# Problem
Could you restate the entries below word for word and leave out the pictures?

# Data
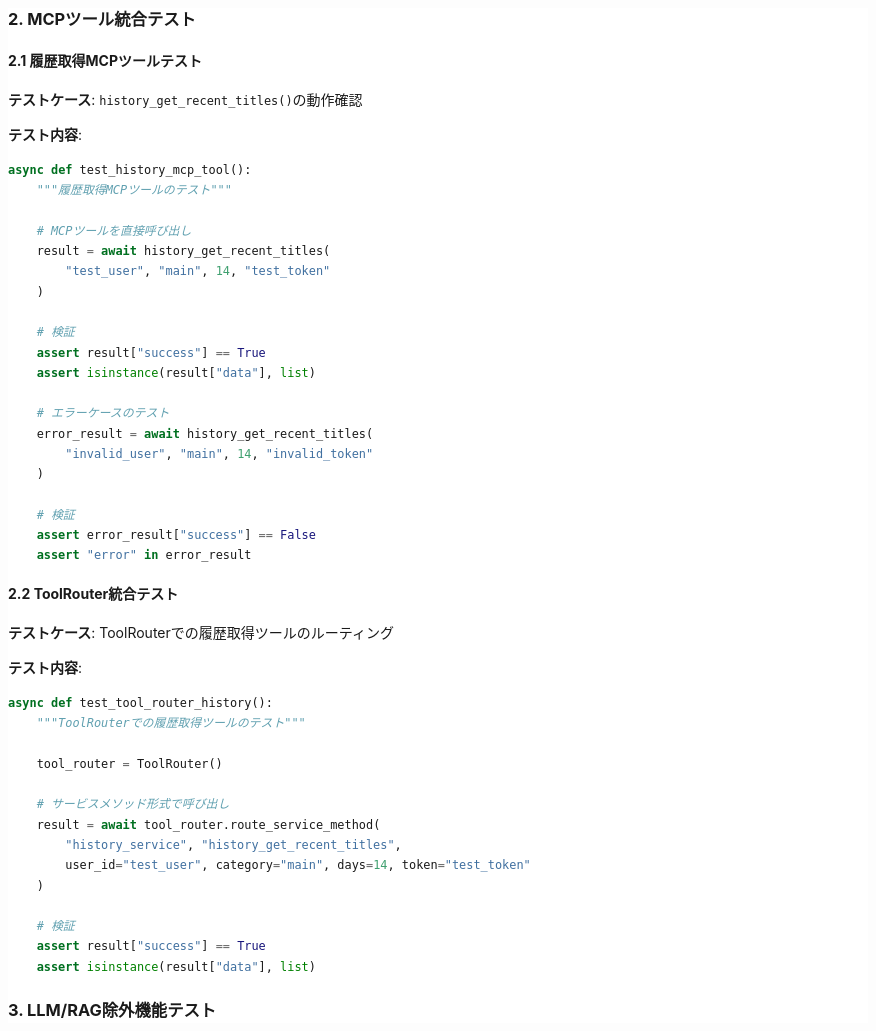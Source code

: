 ### 2. MCPツール統合テスト

#### 2.1 履歴取得MCPツールテスト
**テストケース**: `history_get_recent_titles()`の動作確認

**テスト内容**:
```python
async def test_history_mcp_tool():
    """履歴取得MCPツールのテスト"""
    
    # MCPツールを直接呼び出し
    result = await history_get_recent_titles(
        "test_user", "main", 14, "test_token"
    )
    
    # 検証
    assert result["success"] == True
    assert isinstance(result["data"], list)
    
    # エラーケースのテスト
    error_result = await history_get_recent_titles(
        "invalid_user", "main", 14, "invalid_token"
    )
    
    # 検証
    assert error_result["success"] == False
    assert "error" in error_result
```

#### 2.2 ToolRouter統合テスト
**テストケース**: ToolRouterでの履歴取得ツールのルーティング

**テスト内容**:
```python
async def test_tool_router_history():
    """ToolRouterでの履歴取得ツールのテスト"""
    
    tool_router = ToolRouter()
    
    # サービスメソッド形式で呼び出し
    result = await tool_router.route_service_method(
        "history_service", "history_get_recent_titles",
        user_id="test_user", category="main", days=14, token="test_token"
    )
    
    # 検証
    assert result["success"] == True
    assert isinstance(result["data"], list)
```

### 3. LLM/RAG除外機能テスト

# Your response
Source code

: ### 2. MCPツール統合テスト

#### 2.1 履歴取得MCPツールテスト
**テストケース**: `history_get_recent_titles()`の動作確認

**テスト内容**:
```python
async def test_history_mcp_tool():
    """履歴取得MCPツールのテスト"""
    
    # MCPツールを直接呼び出し
    result = await history_get_recent_titles(
        "test_user", "main", 14, "test_token"
    )
    
    # 検証
    assert result["success"] == True
    assert isinstance(result["data"], list)
    
    # エラーケースのテスト
    error_result = await history_get_recent_titles(
        "invalid_user", "main", 14, "invalid_token"
    )
    
    # 検証
    assert error_result["success"] == False
    assert "error" in error_result
```

#### 2.2 ToolRouter統合テスト
**テストケース**: ToolRouterでの履歴取得ツールのルーティング

**テスト内容**:
```python
async def test_tool_router_history():
    """ToolRouterでの履歴取得ツールのテスト"""
    
    tool_router = ToolRouter()
    
    # サービスメソッド形式で呼び出し
    result = await tool_router.route_service_method(
        "history_service", "history_get_recent_titles",
        user_id="test_user", category="main", days=14, token="test_token"
    )
    
    # 検証
    assert result["success"] == True
    assert isinstance(result["data"], list)
```

### 3. LLM/RAG除外機能テスト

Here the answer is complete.